Tango

En Uruguay, las gentes van a la playa a bailar. El tango. Un canto arrabalero y dulce, tan dulce como la melaza que dice mi músico de cabecera y mi gurú particular. Y es que las letras del tango hablan de la vida al margen, de los sentimientos arrastrados y arrostrados.


Un hombre elige la arena mojada para ejecutar evoluciones gráciles con la reportera, una mujer joven y guapa pero inexperta. El hombre es experimentado, sabe que los días asentados son los mejores para danzar y no hundirse en las pasiones. Viéndoles, se me antoja que el tango es una suerte de representación de la vida. Se dejan caer en los brazos del otro, que los sostienen y los preserva de los peligros cotidianos y feroces. Aunque uno de ellos parece que es el que manda, no es así, no del todo. Uno y otro se bambolean, mecidos por las dificultades, los éxitos. Y el otro lo acoge, lo acaricia con las caderas, lo envuelve entre sus piernas, conformando un mapa del deseo. Un tango, sí, es dulce y es arrabalero, es pendenciero y es triste: el que no llora no mama y el que no roba es un gil.

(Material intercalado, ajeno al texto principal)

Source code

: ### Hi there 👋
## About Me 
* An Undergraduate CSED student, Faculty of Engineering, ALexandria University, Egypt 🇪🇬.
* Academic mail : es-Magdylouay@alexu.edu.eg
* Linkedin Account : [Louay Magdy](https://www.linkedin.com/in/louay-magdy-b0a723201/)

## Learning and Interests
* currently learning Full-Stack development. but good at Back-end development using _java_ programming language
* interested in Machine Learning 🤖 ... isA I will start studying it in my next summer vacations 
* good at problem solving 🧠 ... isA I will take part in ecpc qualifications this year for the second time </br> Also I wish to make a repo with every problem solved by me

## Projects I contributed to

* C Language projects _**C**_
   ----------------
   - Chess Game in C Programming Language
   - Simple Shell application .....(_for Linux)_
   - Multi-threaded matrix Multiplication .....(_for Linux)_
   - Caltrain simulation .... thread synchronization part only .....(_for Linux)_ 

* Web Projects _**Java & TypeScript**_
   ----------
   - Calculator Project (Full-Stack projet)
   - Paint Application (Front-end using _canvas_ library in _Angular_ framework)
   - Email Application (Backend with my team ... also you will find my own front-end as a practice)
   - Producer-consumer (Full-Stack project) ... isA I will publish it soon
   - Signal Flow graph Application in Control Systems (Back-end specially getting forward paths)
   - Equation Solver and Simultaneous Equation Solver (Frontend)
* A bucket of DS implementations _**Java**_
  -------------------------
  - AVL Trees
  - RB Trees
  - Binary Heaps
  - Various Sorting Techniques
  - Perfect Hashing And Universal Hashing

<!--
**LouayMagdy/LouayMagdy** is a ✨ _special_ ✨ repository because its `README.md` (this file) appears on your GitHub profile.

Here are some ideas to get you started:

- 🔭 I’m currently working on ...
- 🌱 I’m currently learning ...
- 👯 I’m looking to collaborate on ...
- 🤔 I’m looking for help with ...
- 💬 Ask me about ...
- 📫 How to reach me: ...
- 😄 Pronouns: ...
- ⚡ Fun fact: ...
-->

Hace años vi bailarlo a una pareja, junto al Palacio Real, en Madrid. Una muchacha y un joven trazaban circunferencias y rectas esquivas en torno a un radiocasete que desgranaba el ritmo porteño. La tarde era melocotón y la temperatura amable pero, de pronto, se volvió trágica y perentoria, intensa y decisiva como un amor al límite. Faldas de tubo, medias transparentes, sombreros de ala, traje de rayas y zapatos de charol ajedrezados. El tango. El baile que mejor queda en la calle, en la plaza, en la playa. Con una flor blanca, quizás una camelia, prendida de una melena negra.